By Emily S. RSS Tue, March 23, 2021

by Brianna Arce - LEAP Teen Leader


Happy Women’s History Month! This month we celebrate the contributions of women to history, culture, and society. As a young Latina woman, I wish to see the stories of BIPOC (Black, Indigenous, and People of Color) women told more often. However, they are often not included in the narrative despite all that they have contributed to our society. So today I will highlight the incredible stories of inspiring BIPOC women who have broken down barriers and demonstrated just how limitless we truly are.
 

Althea Gibson

Althea Gibson was the first great African-American player in women’s tennis. Raised mostly in Harlem, she won numerous American Tennis Association titles on the African-American circuit. Later, she became the first Black player to win Wimbledon, as well as the French and U.S. Open titles. She also made history when she became the first African-American competitor on the women’s pro golf tour in the 1960s. She was even inducted into the International Tennis Hall of Fame. She did all this while enduring aggressive and unsupportive fans, referees, and officials. She is a true trailblazer for women and Black tennis athletes who followed in her footsteps.

 

Bessie Coleman

Bessie Coleman (1892-1926) was the first African-American and Native-American woman pilot. Known for performing cool flying tricks, folks called her "Queen Bess." When American flight schools denied her entry due to her race, this queen learned French, moved to France, and earned her license there in only seven months! She gave speeches and showed films of her tricks in theaters, schools, and churches, refusing to do so in places that were segregated or discriminated against African Americans. She performed the first public flight by an African-American woman in 1922. She became famous in the United States and Europe. She toured the country performing, giving flight lessons, and inspiring women and African Americans to learn how to fly. Unfortunately, her career ended with a tragic plane crash, but she still inspires people all over the world today.

 

Madam C.J. Walker

Madam C.J. Walker was the first African-American woman to become a self-made millionaire. She was born to freed, formerly enslaved parents, but was orphaned at age seven. She was taken care of by various relatives and did not find true stability until she moved with her own child to live with her brothers in St. Louis.

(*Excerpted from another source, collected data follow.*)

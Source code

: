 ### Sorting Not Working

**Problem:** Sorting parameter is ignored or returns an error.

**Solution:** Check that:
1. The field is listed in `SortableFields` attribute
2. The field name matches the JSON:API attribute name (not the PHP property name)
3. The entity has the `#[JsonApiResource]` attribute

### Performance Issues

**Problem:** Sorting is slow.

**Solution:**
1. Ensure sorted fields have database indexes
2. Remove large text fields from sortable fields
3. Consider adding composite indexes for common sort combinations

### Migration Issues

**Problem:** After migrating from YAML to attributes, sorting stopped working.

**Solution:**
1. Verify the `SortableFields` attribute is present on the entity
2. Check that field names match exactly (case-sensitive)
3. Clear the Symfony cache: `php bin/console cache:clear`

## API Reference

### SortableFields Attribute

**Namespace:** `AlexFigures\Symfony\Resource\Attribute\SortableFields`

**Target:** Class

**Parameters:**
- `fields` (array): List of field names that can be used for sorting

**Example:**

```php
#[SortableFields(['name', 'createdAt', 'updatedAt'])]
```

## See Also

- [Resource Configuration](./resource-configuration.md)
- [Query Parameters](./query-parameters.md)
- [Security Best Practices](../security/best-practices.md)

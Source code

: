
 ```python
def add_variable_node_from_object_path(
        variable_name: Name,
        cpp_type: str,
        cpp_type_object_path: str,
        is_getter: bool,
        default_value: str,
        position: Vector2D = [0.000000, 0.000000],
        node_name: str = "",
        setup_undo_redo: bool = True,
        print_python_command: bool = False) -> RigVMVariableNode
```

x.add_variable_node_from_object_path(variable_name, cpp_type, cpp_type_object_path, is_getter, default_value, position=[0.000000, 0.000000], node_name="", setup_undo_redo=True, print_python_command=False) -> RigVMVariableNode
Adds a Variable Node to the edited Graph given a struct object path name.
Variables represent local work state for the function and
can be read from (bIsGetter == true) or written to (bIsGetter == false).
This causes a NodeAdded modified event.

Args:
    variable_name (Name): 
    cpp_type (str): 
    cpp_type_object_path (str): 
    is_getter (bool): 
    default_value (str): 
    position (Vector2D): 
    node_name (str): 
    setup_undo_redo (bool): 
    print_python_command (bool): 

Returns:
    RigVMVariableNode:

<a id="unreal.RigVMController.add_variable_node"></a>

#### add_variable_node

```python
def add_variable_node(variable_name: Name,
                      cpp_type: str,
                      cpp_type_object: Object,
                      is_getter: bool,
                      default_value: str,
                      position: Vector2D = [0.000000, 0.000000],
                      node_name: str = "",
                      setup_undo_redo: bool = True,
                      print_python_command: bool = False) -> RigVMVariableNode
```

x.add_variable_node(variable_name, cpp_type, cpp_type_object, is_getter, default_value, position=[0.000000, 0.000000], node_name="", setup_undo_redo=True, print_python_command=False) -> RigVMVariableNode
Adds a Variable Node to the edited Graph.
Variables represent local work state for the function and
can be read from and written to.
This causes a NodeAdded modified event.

After developing a scalp condition that caused her to lose a lot of her hair, she created a variety of at-home hair treatments to help improve the condition of Black women’s hair. She was a pioneer in the market. She created tools and products to help Black women care for their hair. She also created fair-paying jobs for Black Americans and donated money to the NAACP to fight against the violence of lynching in America. She was an innovator who should be celebrated for her work.

 

Ellen Ochoa

Ellen Ochoa is a veteran astronaut. She was NASA’S first Hispanic director and second woman director. Ochoa was born in California where she earned her Bachelor's degree in physics. She also earned a Master's degree and a doctorate in electrical engineering from Stanford University. She first joined NASA in 1988 as a research engineer at Ames Research Center and moved to the Johnson Space Center when she was selected as an astronaut. She became the first Hispanic woman to go into space when serving on the nine-day STS-56 mission on the space shuttle Discovery in 1993.



Jovita Idár

Jovita Idár was born in 1885 in Texas, where she earned her teacher’s certificate. She was a teacher for a while before resigning because of segregation and the poor conditions for Mexican-American students. She began working for her father’s newspaper and wrote articles about racism and in support of the revolution in Mexico. She also wrote about women’s suffrage and advocated for women’s rights. In 1911, she founded and became the president of La Liga Feminil Mexicaista (The League of Mexican Women). The organization provided education for Mexican-American students. A few years later, Jovita went to Mexico to work as a nurse to aid the injured during the Mexican Revolution. When she returned to Texas, she began working for El Progreso newspaper. She wrote an article protesting the president’s decision to send troops to the border, which the United States Army and the Texas Rangers did not like. They went to the offices of El Progreso to shut it down, but Ida blocked the door and refused to let them in. Even though it was later shut down, Ida continued to advocate for the fair treatment of Mexican-Americans. She went back to La Crónica and began running it after her father died.

 

If you want to learn more about these amazing women and others, check out the Inspiring BIPOC Women catalog list of Free Library books and media! (Some of these titles are available on Hoopla. You can sign up for a Hoopla account if you have a library card.)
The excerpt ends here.